*** Opening SOURCE MATERIAL ***

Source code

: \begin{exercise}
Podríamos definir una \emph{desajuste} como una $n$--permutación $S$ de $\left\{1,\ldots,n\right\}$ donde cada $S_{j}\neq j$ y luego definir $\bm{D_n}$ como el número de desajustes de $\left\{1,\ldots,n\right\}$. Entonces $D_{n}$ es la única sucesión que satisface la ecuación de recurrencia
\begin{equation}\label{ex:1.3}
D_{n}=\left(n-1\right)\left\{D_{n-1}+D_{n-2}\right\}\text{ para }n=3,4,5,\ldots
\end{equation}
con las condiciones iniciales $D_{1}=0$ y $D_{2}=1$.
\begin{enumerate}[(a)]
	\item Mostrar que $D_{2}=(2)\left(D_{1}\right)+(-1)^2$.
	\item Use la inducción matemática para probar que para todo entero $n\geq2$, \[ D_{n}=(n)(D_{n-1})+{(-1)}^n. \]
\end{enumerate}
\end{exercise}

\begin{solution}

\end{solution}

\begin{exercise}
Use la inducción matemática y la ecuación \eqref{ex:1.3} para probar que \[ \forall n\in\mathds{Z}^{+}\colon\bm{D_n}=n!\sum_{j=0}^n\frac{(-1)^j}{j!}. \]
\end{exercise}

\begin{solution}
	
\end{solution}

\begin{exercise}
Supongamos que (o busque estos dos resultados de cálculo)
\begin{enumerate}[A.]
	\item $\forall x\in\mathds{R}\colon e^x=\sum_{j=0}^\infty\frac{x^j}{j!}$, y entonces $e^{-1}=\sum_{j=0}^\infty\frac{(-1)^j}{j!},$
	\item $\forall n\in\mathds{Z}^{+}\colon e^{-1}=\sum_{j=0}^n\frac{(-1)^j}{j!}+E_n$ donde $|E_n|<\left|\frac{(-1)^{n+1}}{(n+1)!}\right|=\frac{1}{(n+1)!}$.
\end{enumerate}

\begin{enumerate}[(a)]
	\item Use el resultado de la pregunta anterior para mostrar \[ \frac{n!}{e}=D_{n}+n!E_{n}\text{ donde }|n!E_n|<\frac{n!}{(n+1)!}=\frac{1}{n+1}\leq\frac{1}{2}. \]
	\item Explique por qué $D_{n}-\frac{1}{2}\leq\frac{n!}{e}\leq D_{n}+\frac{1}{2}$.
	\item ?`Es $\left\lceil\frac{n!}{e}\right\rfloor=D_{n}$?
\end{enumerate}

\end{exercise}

*** Closing SOURCE MATERIAL ***

# REQUIRED ACTION
Filter the records above and return every line that holds the word "ecuación".

# WRITTEN SOLUTION
Podríamos definir una \emph{desajuste} como una $n$--permutación $S$ de $\left\{1,\ldots,n\right\}$ donde cada $S_{j}\neq j$ y luego definir $\bm{D_n}$ como el número de desajustes de $\left\{1,\ldots,n\right\}$. Entonces $D_{n}$ es la única sucesión que satisface la ecuación de recurrencia
Use la inducción matemática y la ecuación \eqref{ex:1.3} para probar que \[ \forall n\in\mathds{Z}^{+}\colon\bm{D_n}=n!\sum_{j=0}^n\frac{(-1)^j}{j!}. \]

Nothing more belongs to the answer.